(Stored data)
○ ○ ○ ○ ○ ○ ○

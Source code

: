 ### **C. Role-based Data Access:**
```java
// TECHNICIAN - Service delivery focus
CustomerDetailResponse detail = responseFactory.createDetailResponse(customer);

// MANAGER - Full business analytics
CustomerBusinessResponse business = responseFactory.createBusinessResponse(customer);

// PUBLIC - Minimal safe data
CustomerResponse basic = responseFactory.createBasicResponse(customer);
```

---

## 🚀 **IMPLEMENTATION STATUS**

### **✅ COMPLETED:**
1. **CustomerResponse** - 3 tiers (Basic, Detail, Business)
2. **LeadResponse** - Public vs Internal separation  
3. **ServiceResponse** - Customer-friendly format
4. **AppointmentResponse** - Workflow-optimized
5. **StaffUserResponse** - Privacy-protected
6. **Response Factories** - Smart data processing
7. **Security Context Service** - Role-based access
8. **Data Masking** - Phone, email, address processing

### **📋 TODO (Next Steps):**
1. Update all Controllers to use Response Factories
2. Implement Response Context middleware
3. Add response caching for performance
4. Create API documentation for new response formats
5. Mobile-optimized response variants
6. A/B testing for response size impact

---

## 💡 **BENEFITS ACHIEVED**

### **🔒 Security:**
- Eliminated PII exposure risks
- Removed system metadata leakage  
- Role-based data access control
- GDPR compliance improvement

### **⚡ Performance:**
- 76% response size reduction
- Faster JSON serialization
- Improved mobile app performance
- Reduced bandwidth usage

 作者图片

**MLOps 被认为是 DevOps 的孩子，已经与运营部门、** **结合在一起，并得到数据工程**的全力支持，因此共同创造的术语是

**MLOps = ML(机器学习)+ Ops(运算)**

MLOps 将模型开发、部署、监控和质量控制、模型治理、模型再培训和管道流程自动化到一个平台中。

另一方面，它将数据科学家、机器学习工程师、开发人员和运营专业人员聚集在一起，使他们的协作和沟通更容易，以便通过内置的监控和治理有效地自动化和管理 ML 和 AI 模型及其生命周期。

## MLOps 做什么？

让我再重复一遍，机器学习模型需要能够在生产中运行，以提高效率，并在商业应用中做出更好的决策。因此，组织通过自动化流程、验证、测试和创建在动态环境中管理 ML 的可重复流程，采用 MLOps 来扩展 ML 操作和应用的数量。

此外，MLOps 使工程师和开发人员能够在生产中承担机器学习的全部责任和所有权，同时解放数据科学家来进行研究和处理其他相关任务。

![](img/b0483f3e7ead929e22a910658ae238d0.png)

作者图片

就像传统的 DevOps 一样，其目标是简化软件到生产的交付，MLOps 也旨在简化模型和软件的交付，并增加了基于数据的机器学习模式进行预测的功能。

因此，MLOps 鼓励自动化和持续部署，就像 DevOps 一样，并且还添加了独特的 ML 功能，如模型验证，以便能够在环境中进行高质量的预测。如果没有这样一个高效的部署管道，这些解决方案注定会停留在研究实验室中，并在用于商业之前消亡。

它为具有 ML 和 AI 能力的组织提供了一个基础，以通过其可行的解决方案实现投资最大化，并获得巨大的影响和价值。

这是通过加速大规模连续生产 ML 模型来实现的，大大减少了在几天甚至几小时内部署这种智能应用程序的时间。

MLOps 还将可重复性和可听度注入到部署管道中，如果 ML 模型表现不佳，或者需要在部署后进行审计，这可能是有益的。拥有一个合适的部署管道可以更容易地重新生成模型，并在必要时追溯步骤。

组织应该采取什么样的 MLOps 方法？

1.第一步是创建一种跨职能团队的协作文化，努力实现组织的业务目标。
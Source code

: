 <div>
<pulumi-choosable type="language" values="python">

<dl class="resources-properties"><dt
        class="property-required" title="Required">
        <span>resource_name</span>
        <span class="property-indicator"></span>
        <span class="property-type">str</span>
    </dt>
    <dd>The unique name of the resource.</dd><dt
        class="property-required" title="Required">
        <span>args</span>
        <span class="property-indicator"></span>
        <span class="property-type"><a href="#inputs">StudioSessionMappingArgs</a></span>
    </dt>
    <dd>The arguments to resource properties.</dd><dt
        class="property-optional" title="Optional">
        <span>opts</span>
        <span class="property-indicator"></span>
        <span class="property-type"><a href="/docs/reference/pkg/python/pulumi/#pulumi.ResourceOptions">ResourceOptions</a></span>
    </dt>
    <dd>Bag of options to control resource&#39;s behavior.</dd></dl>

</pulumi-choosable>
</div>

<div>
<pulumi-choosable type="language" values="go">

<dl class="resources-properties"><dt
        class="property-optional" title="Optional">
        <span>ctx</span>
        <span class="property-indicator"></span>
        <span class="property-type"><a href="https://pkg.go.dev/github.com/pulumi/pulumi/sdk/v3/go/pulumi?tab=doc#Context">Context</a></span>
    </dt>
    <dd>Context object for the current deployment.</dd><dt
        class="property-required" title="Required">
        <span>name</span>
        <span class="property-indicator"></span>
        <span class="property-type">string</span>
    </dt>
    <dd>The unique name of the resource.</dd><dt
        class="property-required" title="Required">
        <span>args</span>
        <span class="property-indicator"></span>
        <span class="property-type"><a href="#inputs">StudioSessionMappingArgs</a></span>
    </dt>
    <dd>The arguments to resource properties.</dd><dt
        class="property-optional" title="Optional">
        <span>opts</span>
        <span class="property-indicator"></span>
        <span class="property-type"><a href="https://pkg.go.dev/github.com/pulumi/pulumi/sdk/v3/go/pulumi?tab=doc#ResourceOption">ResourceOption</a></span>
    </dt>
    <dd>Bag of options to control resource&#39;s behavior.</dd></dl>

○ ○ ○ ○ ○ ○ ○

*Problem requirements*.
Filter the lines above, keeping and copying those that contain "pulumi".

*Reply*.
<pulumi-choosable type="language" values="python">
        <span class="property-type"><a href="/docs/reference/pkg/python/pulumi/#pulumi.ResourceOptions">ResourceOptions</a></span>
</pulumi-choosable>
<pulumi-choosable type="language" values="go">
        <span class="property-type"><a href="https://pkg.go.dev/github.com/pulumi/pulumi/sdk/v3/go/pulumi?tab=doc#Context">Context</a></span>
        <span class="property-type"><a href="https://pkg.go.dev/github.com/pulumi/pulumi/sdk/v3/go/pulumi?tab=doc#ResourceOption">ResourceOption</a></span>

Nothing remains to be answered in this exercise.